Real Electronic Structure Application
We did preliminary experiments in the context of a real electronic structure application. We performed a ground state computation for the Eu 6 C 60 compound with the density functional method. The density functional calculations was done with a new prototype of a linearized augmented plane wave (LAPW) library []. During each iteration a generalized eigenvalue problem of size 25383 in double complex precision, requiring the 1335 eigenvectors with the lowest eigenvalues, has to be solved. We note that this latter consists of 67% of the total iteration time when solved on a distributed system and could be decreased down to around 20% when solved with our multi-GPU implementations meaning that the time per iteration could be speeded up 3 to 4 times.
The experiment has been done on a cluster of Intel Xeon E5-2670 (Sandy Bridge) 2.6 GHz processors. The time required to perform each iteration using the ScaLapack library is 787 and 263 seconds using 64 and 256 MPI processes, respectively. Of that, 525 and 175 seconds, respectively, are spent solving the generalized eigenvalue problem (67% of the time per iteration). Using only one node (consisting of 16 processors of the same type) with 4 Nvidia K20 GPUs, we were able to reduce the time of the generalized eigensolver to 145 seconds, which will provide a huge boost. The total number of iterations needed depends on the compound and on the mixer used, and usually it varies between 20 and 100 iterations.

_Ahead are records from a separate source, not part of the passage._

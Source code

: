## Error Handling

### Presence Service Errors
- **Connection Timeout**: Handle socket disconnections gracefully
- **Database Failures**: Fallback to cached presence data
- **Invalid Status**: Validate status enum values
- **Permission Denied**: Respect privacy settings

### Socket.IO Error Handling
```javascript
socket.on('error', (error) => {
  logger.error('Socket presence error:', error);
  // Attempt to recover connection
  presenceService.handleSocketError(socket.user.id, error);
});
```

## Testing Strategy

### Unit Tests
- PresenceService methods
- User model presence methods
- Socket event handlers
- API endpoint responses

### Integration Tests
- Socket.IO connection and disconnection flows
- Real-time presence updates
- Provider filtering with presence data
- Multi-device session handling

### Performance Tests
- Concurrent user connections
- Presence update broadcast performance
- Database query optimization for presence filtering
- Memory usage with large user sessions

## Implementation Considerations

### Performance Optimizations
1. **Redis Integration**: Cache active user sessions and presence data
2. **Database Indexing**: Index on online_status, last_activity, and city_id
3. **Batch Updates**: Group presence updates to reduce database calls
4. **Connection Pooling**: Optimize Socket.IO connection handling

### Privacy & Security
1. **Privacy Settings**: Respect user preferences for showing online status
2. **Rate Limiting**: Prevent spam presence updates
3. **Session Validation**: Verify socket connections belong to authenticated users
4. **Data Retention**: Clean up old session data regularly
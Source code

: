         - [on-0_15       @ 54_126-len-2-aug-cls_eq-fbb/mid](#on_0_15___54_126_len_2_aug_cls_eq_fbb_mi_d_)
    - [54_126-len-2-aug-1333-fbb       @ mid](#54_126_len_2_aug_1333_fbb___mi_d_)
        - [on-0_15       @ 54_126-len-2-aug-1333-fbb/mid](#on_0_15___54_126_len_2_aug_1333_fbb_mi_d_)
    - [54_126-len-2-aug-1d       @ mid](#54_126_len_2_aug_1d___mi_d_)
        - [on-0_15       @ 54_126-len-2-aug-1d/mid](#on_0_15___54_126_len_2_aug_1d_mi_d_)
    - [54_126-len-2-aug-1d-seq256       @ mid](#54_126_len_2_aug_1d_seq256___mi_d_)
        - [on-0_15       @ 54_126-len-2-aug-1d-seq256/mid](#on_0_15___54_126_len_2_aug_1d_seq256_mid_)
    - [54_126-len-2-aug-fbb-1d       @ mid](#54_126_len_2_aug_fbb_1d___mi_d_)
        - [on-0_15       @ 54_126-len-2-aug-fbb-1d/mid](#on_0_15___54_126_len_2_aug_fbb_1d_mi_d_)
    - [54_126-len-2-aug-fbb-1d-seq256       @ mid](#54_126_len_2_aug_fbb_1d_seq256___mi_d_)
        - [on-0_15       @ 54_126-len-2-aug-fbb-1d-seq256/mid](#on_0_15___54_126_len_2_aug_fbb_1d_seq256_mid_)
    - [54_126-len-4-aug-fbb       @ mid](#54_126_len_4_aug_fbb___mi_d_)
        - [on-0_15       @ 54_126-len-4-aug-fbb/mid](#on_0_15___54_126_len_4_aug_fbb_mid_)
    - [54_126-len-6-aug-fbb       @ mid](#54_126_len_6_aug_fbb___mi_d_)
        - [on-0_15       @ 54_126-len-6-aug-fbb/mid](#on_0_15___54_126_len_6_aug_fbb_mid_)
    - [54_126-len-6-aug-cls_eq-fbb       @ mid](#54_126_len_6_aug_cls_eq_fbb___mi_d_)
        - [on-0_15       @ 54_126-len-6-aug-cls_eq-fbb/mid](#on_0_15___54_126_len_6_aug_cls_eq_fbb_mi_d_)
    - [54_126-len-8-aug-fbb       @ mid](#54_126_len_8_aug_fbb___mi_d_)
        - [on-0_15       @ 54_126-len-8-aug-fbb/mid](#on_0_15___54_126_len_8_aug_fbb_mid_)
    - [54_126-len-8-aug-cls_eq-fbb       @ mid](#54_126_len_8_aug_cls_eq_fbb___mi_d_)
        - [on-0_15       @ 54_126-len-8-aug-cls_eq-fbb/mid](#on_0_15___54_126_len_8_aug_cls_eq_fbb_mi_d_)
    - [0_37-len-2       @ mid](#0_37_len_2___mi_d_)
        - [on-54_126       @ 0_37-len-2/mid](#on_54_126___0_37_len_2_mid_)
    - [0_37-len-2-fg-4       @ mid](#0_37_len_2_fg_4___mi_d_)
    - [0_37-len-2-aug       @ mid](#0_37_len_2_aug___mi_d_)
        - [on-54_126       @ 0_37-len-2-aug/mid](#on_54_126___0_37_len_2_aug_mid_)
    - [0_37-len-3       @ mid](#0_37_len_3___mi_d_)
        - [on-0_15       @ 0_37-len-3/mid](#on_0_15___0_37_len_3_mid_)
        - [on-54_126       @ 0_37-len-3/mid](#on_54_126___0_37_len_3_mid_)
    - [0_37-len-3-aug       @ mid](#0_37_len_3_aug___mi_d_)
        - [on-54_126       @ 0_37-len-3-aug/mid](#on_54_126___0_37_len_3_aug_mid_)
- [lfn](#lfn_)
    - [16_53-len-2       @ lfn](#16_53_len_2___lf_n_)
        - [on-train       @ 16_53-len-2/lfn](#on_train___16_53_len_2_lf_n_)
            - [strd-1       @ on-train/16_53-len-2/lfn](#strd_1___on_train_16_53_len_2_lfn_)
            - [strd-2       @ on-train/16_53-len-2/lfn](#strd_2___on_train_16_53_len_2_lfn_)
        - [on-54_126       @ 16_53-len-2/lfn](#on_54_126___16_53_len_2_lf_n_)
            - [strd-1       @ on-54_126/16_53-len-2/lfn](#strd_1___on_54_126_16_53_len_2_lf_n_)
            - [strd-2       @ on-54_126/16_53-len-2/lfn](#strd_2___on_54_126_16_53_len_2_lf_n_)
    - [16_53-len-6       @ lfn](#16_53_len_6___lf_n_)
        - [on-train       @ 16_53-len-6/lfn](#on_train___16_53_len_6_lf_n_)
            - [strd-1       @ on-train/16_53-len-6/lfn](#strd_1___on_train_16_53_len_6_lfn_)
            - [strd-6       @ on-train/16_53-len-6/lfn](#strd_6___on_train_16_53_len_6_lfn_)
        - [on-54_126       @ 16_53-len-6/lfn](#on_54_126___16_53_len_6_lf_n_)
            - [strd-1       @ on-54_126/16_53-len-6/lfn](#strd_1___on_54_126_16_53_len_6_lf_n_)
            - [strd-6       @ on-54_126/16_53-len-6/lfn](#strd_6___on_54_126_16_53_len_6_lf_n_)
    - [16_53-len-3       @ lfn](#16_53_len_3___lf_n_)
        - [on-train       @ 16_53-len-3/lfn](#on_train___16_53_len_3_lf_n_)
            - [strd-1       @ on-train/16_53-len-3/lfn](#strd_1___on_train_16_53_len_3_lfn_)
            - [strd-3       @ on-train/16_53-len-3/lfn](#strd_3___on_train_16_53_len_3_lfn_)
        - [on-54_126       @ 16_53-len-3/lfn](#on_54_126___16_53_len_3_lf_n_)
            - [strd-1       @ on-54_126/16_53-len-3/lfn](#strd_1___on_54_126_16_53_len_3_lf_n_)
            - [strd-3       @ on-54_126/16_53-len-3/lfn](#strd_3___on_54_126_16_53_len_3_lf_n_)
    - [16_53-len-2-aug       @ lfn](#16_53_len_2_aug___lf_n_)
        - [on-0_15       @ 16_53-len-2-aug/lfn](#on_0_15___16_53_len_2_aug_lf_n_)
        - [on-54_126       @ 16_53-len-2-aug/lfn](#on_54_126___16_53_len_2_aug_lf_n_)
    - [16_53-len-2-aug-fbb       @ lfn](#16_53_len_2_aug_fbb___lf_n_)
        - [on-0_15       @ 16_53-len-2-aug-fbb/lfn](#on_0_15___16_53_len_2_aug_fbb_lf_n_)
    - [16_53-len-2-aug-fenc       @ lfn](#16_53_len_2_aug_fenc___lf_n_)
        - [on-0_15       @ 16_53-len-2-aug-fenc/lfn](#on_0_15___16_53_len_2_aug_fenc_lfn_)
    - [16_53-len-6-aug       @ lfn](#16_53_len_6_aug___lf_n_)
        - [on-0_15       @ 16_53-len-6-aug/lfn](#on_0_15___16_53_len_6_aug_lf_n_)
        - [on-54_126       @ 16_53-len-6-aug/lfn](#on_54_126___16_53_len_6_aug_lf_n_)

Conclusions and Future Directions
We demonstrated that it is possible to develop efficient and scalable algorithms for heterogeneous systems with an enormous gap between their computing power and interconnection bandwidth. Our hybrid multi-CPU-GPU implementation demonstrated very promising results in terms of performance as well as in terms of scalability on heterogeneous architecture systems. It has been extensively tested using different matrix types and many parallel configuration against other well-known generalized symmetric eigenvalue solvers. The performance obtained is very encouraging. These results show the impact of our work on applications, especially the field of electronic structure computations where a large number of dense generalized eigenvalue problem need to be solved in the solution of Schrödinger equation, thus the choice of a suitable method is of great importance. We believe that these techniques will only increase in relevance for upcoming architectures. We plan to further study the implementation of multi-GPU algorithms in a distributed computing environment.